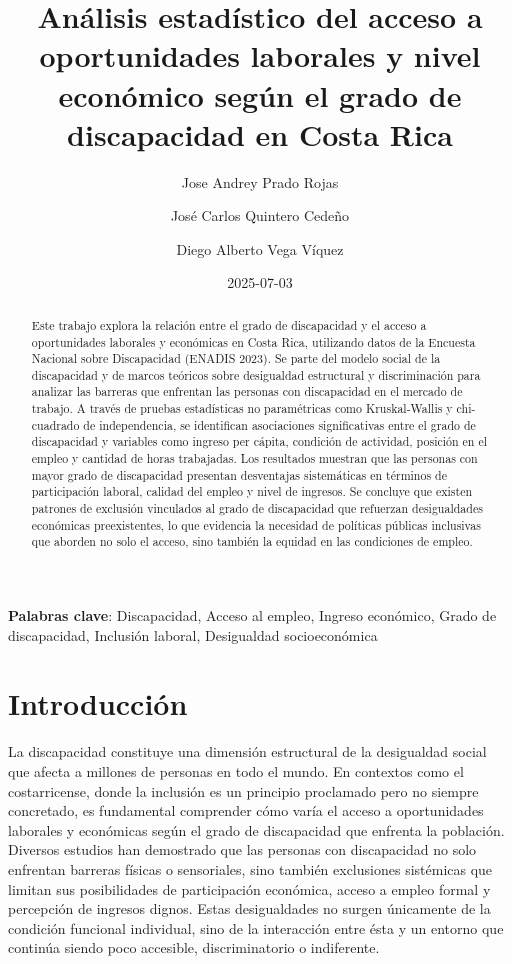\documentclass[
  11pt,
  oneside]{article}
\title{Análisis estadístico del acceso a oportunidades laborales y nivel
económico según el grado de discapacidad en Costa Rica}
\author{Jose Andrey Prado Rojas \and José Carlos Quintero
Cedeño \and Diego Alberto Vega Víquez}
\date{2025-07-03}
\begin{document}
\maketitle
\begin{abstract}
Este trabajo explora la relación entre el grado de discapacidad y el
acceso a oportunidades laborales y económicas en Costa Rica, utilizando
datos de la Encuesta Nacional sobre Discapacidad (ENADIS 2023). Se parte
del modelo social de la discapacidad y de marcos teóricos sobre
desigualdad estructural y discriminación para analizar las barreras que
enfrentan las personas con discapacidad en el mercado de trabajo. A
través de pruebas estadísticas no paramétricas como Kruskal-Wallis y
chi-cuadrado de independencia, se identifican asociaciones
significativas entre el grado de discapacidad y variables como ingreso
per cápita, condición de actividad, posición en el empleo y cantidad de
horas trabajadas. Los resultados muestran que las personas con mayor
grado de discapacidad presentan desventajas sistemáticas en términos de
participación laboral, calidad del empleo y nivel de ingresos. Se
concluye que existen patrones de exclusión vinculados al grado de
discapacidad que refuerzan desigualdades económicas preexistentes, lo
que evidencia la necesidad de políticas públicas inclusivas que aborden
no solo el acceso, sino también la equidad en las condiciones de empleo.
\end{abstract}


\textbf{Palabras clave}: Discapacidad, Acceso al empleo, Ingreso
económico, Grado de discapacidad, Inclusión laboral, Desigualdad
socioeconómica

\section{Introducción}\label{introducciuxf3n}

La discapacidad constituye una dimensión estructural de la desigualdad
social que afecta a millones de personas en todo el mundo. En contextos
como el costarricense, donde la inclusión es un principio proclamado
pero no siempre concretado, es fundamental comprender cómo varía el
acceso a oportunidades laborales y económicas según el grado de
discapacidad que enfrenta la población. Diversos estudios han demostrado
que las personas con discapacidad no solo enfrentan barreras físicas o
sensoriales, sino también exclusiones sistémicas que limitan sus
posibilidades de participación económica, acceso a empleo formal y
percepción de ingresos dignos. Estas desigualdades no surgen únicamente
de la condición funcional individual, sino de la interacción entre ésta
y un entorno que continúa siendo poco accesible, discriminatorio o
indiferente.
\end{document}
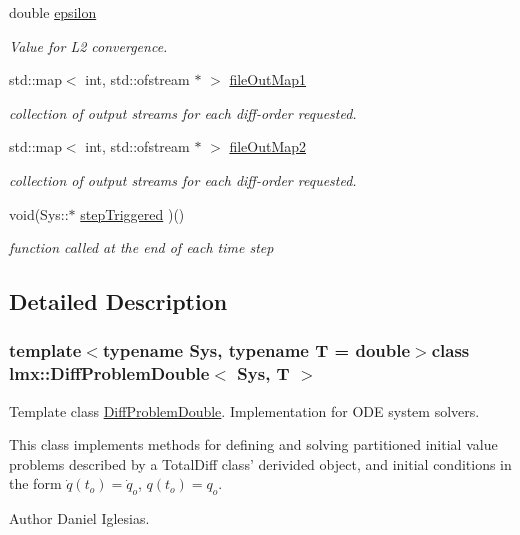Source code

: \begin{DoxyCompactItemize}
double \hyperlink{classlmx_1_1DiffProblemDouble_ac53d73fc5d13aacb043c9a49aa8af7a7}{epsilon}
\begin{DoxyCompactList}\small\item\em Value for L2 convergence. \end{DoxyCompactList}\item 
std\-::map$<$ int, std\-::ofstream $\ast$ $>$ \hyperlink{classlmx_1_1DiffProblemDouble_aa26e0b530cc5b78b32383515a7932a97}{file\-Out\-Map1}
\begin{DoxyCompactList}\small\item\em collection of output streams for each diff-\/order requested. \end{DoxyCompactList}\item 
std\-::map$<$ int, std\-::ofstream $\ast$ $>$ \hyperlink{classlmx_1_1DiffProblemDouble_a17946e26033b4dc383b37756b39097a5}{file\-Out\-Map2}
\begin{DoxyCompactList}\small\item\em collection of output streams for each diff-\/order requested. \end{DoxyCompactList}\item 
void(Sys\-::$\ast$ \hyperlink{classlmx_1_1DiffProblemDouble_a86019217395c38514e7765294dc55ac8}{step\-Triggered} )()
\begin{DoxyCompactList}\small\item\em function called at the end of each time step \end{DoxyCompactList}\end{DoxyCompactItemize}


\subsection{Detailed Description}
\subsubsection*{template$<$typename Sys, typename T = double$>$class lmx\-::\-Diff\-Problem\-Double$<$ Sys, T $>$}

Template class \hyperlink{classlmx_1_1DiffProblemDouble}{Diff\-Problem\-Double}. Implementation for O\-D\-E system solvers. 

This class implements methods for defining and solving partitioned initial value problems described by a Total\-Diff class' derivided object, and initial conditions in the form $ \dot{q}(t_o) = \dot{q}_o $, $ q(t_o) = q_o $.

\begin{DoxyAuthor}{Author}
Daniel Iglesias. 
\end{DoxyAuthor}


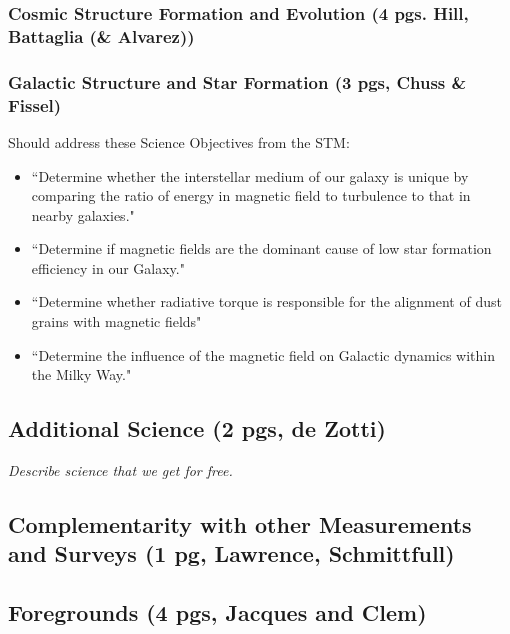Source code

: \documentclass[12pt]{article}
\begin{document}



\subsubsection{Cosmic Structure Formation and Evolution (4 pgs. Hill, Battaglia (\& Alvarez))}



\subsubsection{Galactic Structure and Star Formation (3 pgs, Chuss \& Fissel)}

Should address these Science Objectives from the STM:
        \begin{itemize}
        \item ``Determine whether the interstellar medium of our galaxy is unique by comparing the ratio of energy in magnetic field to turbulence to that in nearby galaxies."
        \item ``Determine if magnetic fields are the dominant cause of low star formation efficiency in our Galaxy."
        \item ``Determine whether radiative torque is responsible for the alignment of dust grains with magnetic fields"
        \item ``Determine the influence of the magnetic field on Galactic dynamics within the Milky Way."
        \end{itemize}



\subsection{Additional Science (2 pgs, de Zotti)} 

{\it Describe science that we get for free. }




\subsection{Complementarity with other Measurements and Surveys (1 pg, Lawrence, Schmittfull)} 




\subsection{Foregrounds (4 pgs, Jacques and Clem)}
\end{document}

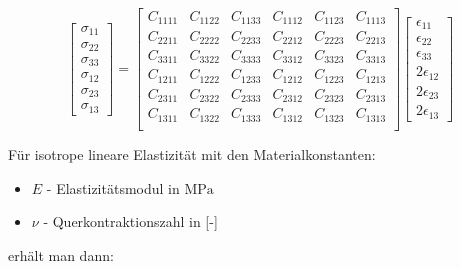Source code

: \begin{equation}
\label{generalHook2}
\begin{bmatrix} 
\sigma_{11} \\
\sigma_{22} \\
\sigma_{33} \\
\sigma_{12} \\
\sigma_{23} \\
\sigma_{13} 
\end{bmatrix} = \begin{bmatrix}
C_{1111} & C_{1122} & C_{1133} & C_{1112} & C_{1123} & C_{1113} \\
C_{2211} & C_{2222} & C_{2233} & C_{2212} & C_{2223} & C_{2213} \\
C_{3311} & C_{3322} & C_{3333} & C_{3312} & C_{3323} & C_{3313} \\
C_{1211} & C_{1222} & C_{1233} & C_{1212} & C_{1223} & C_{1213} \\
C_{2311} & C_{2322} & C_{2333} & C_{2312} & C_{2323} & C_{2313} \\
C_{1311} & C_{1322} & C_{1333} & C_{1312} & C_{1323} & C_{1313} \\ 
\end{bmatrix} \begin{bmatrix} \epsilon_{11} \\ \epsilon_{22} \\ \epsilon_{33} \\ 2\epsilon_{12} \\ 2\epsilon_{23} \\ 2\epsilon_{13} \end{bmatrix}
\end{equation}

Für isotrope lineare Elastizität mit den Materialkonstanten:

\begin{itemize}
\item $E$ - Elastizitätsmodul in $\text{MPa}$
\item $\nu$ - Querkontraktionszahl in [-]
\end{itemize}

erhält man dann:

• **WHAT NEEDS TO BE DONE**
Please copy the records above word for word, omitting every picture.

• **REPLY**
\documentclass[
  11pt,
  oneside]{article}
\title{Análisis estadístico del acceso a oportunidades laborales y nivel
económico según el grado de discapacidad en Costa Rica}
\author{Jose Andrey Prado Rojas \and José Carlos Quintero
Cedeño \and Diego Alberto Vega Víquez}
\date{2025-07-03}
\begin{document}
\maketitle
\begin{abstract}
Este trabajo explora la relación entre el grado de discapacidad y el
acceso a oportunidades laborales y económicas en Costa Rica, utilizando
datos de la Encuesta Nacional sobre Discapacidad (ENADIS 2023). Se parte
del modelo social de la discapacidad y de marcos teóricos sobre
desigualdad estructural y discriminación para analizar las barreras que
enfrentan las personas con discapacidad en el mercado de trabajo. A
través de pruebas estadísticas no paramétricas como Kruskal-Wallis y
chi-cuadrado de independencia, se identifican asociaciones
significativas entre el grado de discapacidad y variables como ingreso
per cápita, condición de actividad, posición en el empleo y cantidad de
horas trabajadas. Los resultados muestran que las personas con mayor
grado de discapacidad presentan desventajas sistemáticas en términos de
participación laboral, calidad del empleo y nivel de ingresos. Se
concluye que existen patrones de exclusión vinculados al grado de
discapacidad que refuerzan desigualdades económicas preexistentes, lo
que evidencia la necesidad de políticas públicas inclusivas que aborden
no solo el acceso, sino también la equidad en las condiciones de empleo.
\end{abstract}


\textbf{Palabras clave}: Discapacidad, Acceso al empleo, Ingreso
económico, Grado de discapacidad, Inclusión laboral, Desigualdad
socioeconómica

\section{Introducción}\label{introducciuxf3n}

La discapacidad constituye una dimensión estructural de la desigualdad
social que afecta a millones de personas en todo el mundo. En contextos
como el costarricense, donde la inclusión es un principio proclamado
pero no siempre concretado, es fundamental comprender cómo varía el
acceso a oportunidades laborales y económicas según el grado de
discapacidad que enfrenta la población. Diversos estudios han demostrado
que las personas con discapacidad no solo enfrentan barreras físicas o
sensoriales, sino también exclusiones sistémicas que limitan sus
posibilidades de participación económica, acceso a empleo formal y
percepción de ingresos dignos. Estas desigualdades no surgen únicamente
de la condición funcional individual, sino de la interacción entre ésta
y un entorno que continúa siendo poco accesible, discriminatorio o
indiferente.
\end{document}
Source code

: \begin{DoxyCompactItemize}
double \hyperlink{classlmx_1_1DiffProblemDouble_ac53d73fc5d13aacb043c9a49aa8af7a7}{epsilon}
\begin{DoxyCompactList}\small\item\em Value for L2 convergence. \end{DoxyCompactList}\item 
std\-::map$<$ int, std\-::ofstream $\ast$ $>$ \hyperlink{classlmx_1_1DiffProblemDouble_aa26e0b530cc5b78b32383515a7932a97}{file\-Out\-Map1}
\begin{DoxyCompactList}\small\item\em collection of output streams for each diff-\/order requested. \end{DoxyCompactList}\item 
std\-::map$<$ int, std\-::ofstream $\ast$ $>$ \hyperlink{classlmx_1_1DiffProblemDouble_a17946e26033b4dc383b37756b39097a5}{file\-Out\-Map2}
\begin{DoxyCompactList}\small\item\em collection of output streams for each diff-\/order requested. \end{DoxyCompactList}\item 
void(Sys\-::$\ast$ \hyperlink{classlmx_1_1DiffProblemDouble_a86019217395c38514e7765294dc55ac8}{step\-Triggered} )()
\begin{DoxyCompactList}\small\item\em function called at the end of each time step \end{DoxyCompactList}\end{DoxyCompactItemize}


\subsection{Detailed Description}
\subsubsection*{template$<$typename Sys, typename T = double$>$class lmx\-::\-Diff\-Problem\-Double$<$ Sys, T $>$}

Template class \hyperlink{classlmx_1_1DiffProblemDouble}{Diff\-Problem\-Double}. Implementation for O\-D\-E system solvers. 

This class implements methods for defining and solving partitioned initial value problems described by a Total\-Diff class' derivided object, and initial conditions in the form $ \dot{q}(t_o) = \dot{q}_o $, $ q(t_o) = q_o $.

\begin{DoxyAuthor}{Author}
Daniel Iglesias. 
\end{DoxyAuthor}


Source code

: \documentclass[12pt]{article}
\begin{document}



\subsubsection{Cosmic Structure Formation and Evolution (4 pgs. Hill, Battaglia (\& Alvarez))}



\subsubsection{Galactic Structure and Star Formation (3 pgs, Chuss \& Fissel)}

Should address these Science Objectives from the STM:
        \begin{itemize}
        \item ``Determine whether the interstellar medium of our galaxy is unique by comparing the ratio of energy in magnetic field to turbulence to that in nearby galaxies."
        \item ``Determine if magnetic fields are the dominant cause of low star formation efficiency in our Galaxy."
        \item ``Determine whether radiative torque is responsible for the alignment of dust grains with magnetic fields"
        \item ``Determine the influence of the magnetic field on Galactic dynamics within the Milky Way."
        \end{itemize}



\subsection{Additional Science (2 pgs, de Zotti)} 

{\it Describe science that we get for free. }




\subsection{Complementarity with other Measurements and Surveys (1 pg, Lawrence, Schmittfull)} 




\subsection{Foregrounds (4 pgs, Jacques and Clem)}
\end{document}

Source code

: \begin{equation}
\label{generalHook2}
\begin{bmatrix} 
\sigma_{11} \\
\sigma_{22} \\
\sigma_{33} \\
\sigma_{12} \\
\sigma_{23} \\
\sigma_{13} 
\end{bmatrix} = \begin{bmatrix}
C_{1111} & C_{1122} & C_{1133} & C_{1112} & C_{1123} & C_{1113} \\
C_{2211} & C_{2222} & C_{2233} & C_{2212} & C_{2223} & C_{2213} \\
C_{3311} & C_{3322} & C_{3333} & C_{3312} & C_{3323} & C_{3313} \\
C_{1211} & C_{1222} & C_{1233} & C_{1212} & C_{1223} & C_{1213} \\
C_{2311} & C_{2322} & C_{2333} & C_{2312} & C_{2323} & C_{2313} \\
C_{1311} & C_{1322} & C_{1333} & C_{1312} & C_{1323} & C_{1313} \\ 
\end{bmatrix} \begin{bmatrix} \epsilon_{11} \\ \epsilon_{22} \\ \epsilon_{33} \\ 2\epsilon_{12} \\ 2\epsilon_{23} \\ 2\epsilon_{13} \end{bmatrix}
\end{equation}

Für isotrope lineare Elastizität mit den Materialkonstanten:

\begin{itemize}
\item $E$ - Elastizitätsmodul in $\text{MPa}$
\item $\nu$ - Querkontraktionszahl in [-]
\end{itemize}

erhält man dann:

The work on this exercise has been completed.